*EXERCISE DIRECTIONS:*
Each line of the data below that contains "Markov" must be copied.

*RECORDED DATA:*
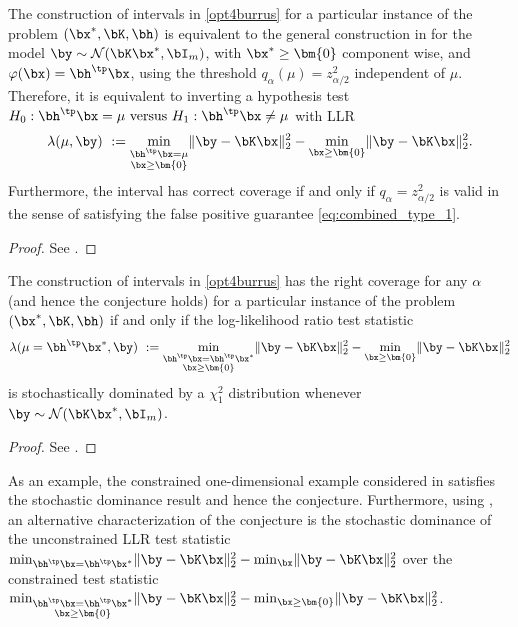\documentclass[11pt]{article}
\numberwithin{equation}{section}
\numberwithin{figure}{section}
\begin{document}
\begin{lemma}
\label{lemma:burruschi2}
The construction of intervals in \eqref{opt4burrus} for a particular instance of the problem $(\bx^*, \bK, \bh)$ is equivalent to the general construction in  for the model $\by \sim \mathcal{N}(\bK \bx^*, \bI_m)$, with $\bx^* \geq \bm{0}$ component wise, and $\varphi(\bx) = \bh^\tp \bx$, using the threshold $q_\alpha(\mu) = z_{\alpha/2}^2$ independent of $\mu$. 
Therefore, it is equivalent to inverting a hypothesis test $H_0: \bh^\tp \bx = \mu \text{ versus } H_1: \bh^\tp \bx \neq \mu$ with LLR
\begin{equation}\label{eq:llrburrus}
\lambda(\mu, \by) ~:= \min_{\substack{\bh^\tp \bx = \mu  \\ \bx \geq \bm{0}}} \lVert \by - \bK \bx \rVert_2^2 - \min_{\bx \geq \bm{0}} \lVert \by - \bK \bx \rVert_2^2.
\end{equation}
Furthermore, the interval has correct coverage if and only if $q_\alpha=z^2_{\alpha/2}$ is valid in the sense of satisfying the false positive guarantee \eqref{eq:combined_type_1}.
\end{lemma}
\begin{proof}
    See .
\end{proof}

\begin{lemma}
\label{lemma:burruschi2B}
The construction of intervals in \eqref{opt4burrus} has the right coverage for any $\alpha$ (and hence the conjecture holds) for a particular instance of the problem $(\bx^*, \bK, \bh)$ if and only if the log-likelihood ratio test statistic
    \begin{equation*}
    \lambda(\mu = \bh^\tp\bx^*, \by) ~:= \min_{\substack{\bh^\tp \bx = \bh^\tp\bx^*  \\ \bx \geq \bm{0}}} \lVert \by - \bK \bx \rVert_2^2 - \min_{\bx \geq \bm{0}} \lVert \by - \bK \bx \rVert_2^2
    \end{equation*}
    is stochastically dominated by a $\chi^2_1$ distribution whenever $\by \sim \mathcal N(\bK \bx^*, \bI_m)$.
\end{lemma}
\begin{proof}
    See .
\end{proof}

As an example, the constrained one-dimensional example considered in  satisfies the stochastic dominance result and hence the conjecture. 
Furthermore, using , an alternative characterization of the conjecture is the stochastic dominance of the unconstrained LLR test statistic
$\min_{\bh^\tp \bx = \bh^\tp \bx^*} \lVert \by - \bK \bx \rVert_2^2 - \min_{\bx} \lVert \by - \bK \bx \rVert_2^2$ over the constrained test statistic $\min_{\substack{\bh^\tp \bx = \bh^\tp\bx^*  \\ \bx \geq \bm{0}}} \lVert \by - \bK \bx \rVert_2^2 - \min_{\bx \geq \bm{0}} \lVert \by - \bK \bx \rVert_2^2$.
\end{document}
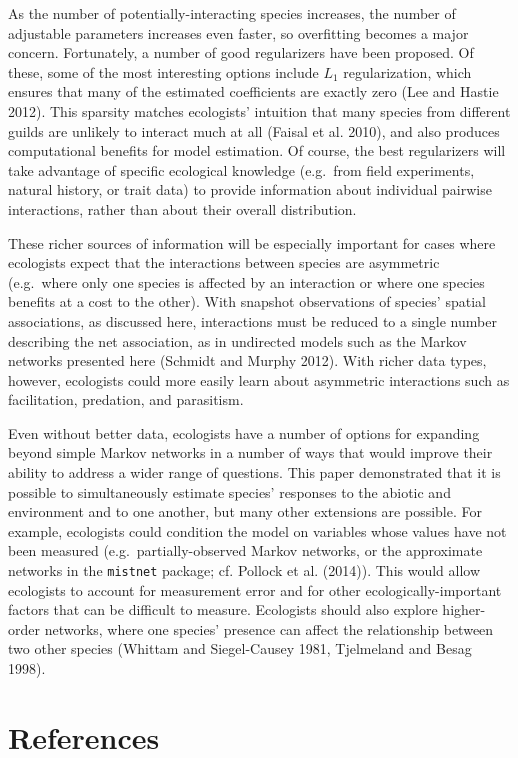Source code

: \documentclass[12pt,]{article}
\begin{document}
\begin{spacing}{1.9}
\begin{flushleft}
As the number of potentially-interacting species increases, the number
of adjustable parameters increases even faster, so overfitting becomes a
major concern. Fortunately, a number of good regularizers have been
proposed. Of these, some of the most interesting options include \(L_1\)
regularization, which ensures that many of the estimated coefficients
are exactly zero (Lee and Hastie 2012). This sparsity matches
ecologists' intuition that many species from different guilds are
unlikely to interact much at all (Faisal et al. 2010), and also produces
computational benefits for model estimation. Of course, the best
regularizers will take advantage of specific ecological knowledge
(e.g.~from field experiments, natural history, or trait data) to provide
information about individual pairwise interactions, rather than about
their overall distribution.

These richer sources of information will be especially important for
cases where ecologists expect that the interactions between species are
asymmetric (e.g.~where only one species is affected by an interaction or
where one species benefits at a cost to the other). With snapshot
observations of species' spatial associations, as discussed here,
interactions must be reduced to a single number describing the net
association, as in undirected models such as the Markov networks
presented here (Schmidt and Murphy 2012). With richer data types,
however, ecologists could more easily learn about asymmetric
interactions such as facilitation, predation, and parasitism.

Even without better data, ecologists have a number of options for
expanding beyond simple Markov networks in a number of ways that would
improve their ability to address a wider range of questions. This paper
demonstrated that it is possible to simultaneously estimate species'
responses to the abiotic and environment and to one another, but many
other extensions are possible. For example, ecologists could condition
the model on variables whose values have not been measured
(e.g.~partially-observed Markov networks, or the approximate networks in
the \texttt{mistnet} package; cf. Pollock et al. (2014)). This would
allow ecologists to account for measurement error and for other
ecologically-important factors that can be difficult to measure.
Ecologists should also explore higher-order networks, where one species'
presence can affect the relationship between two other species (Whittam
and Siegel-Causey 1981, Tjelmeland and Besag 1998).

\section*{References}\label{references}


\end{flushleft}
\end{spacing}
\end{document}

*RESPONSE TO THIS TASK:*
association, as in undirected models such as the Markov networks
expanding beyond simple Markov networks in a number of ways that would
(e.g.~partially-observed Markov networks, or the approximate networks in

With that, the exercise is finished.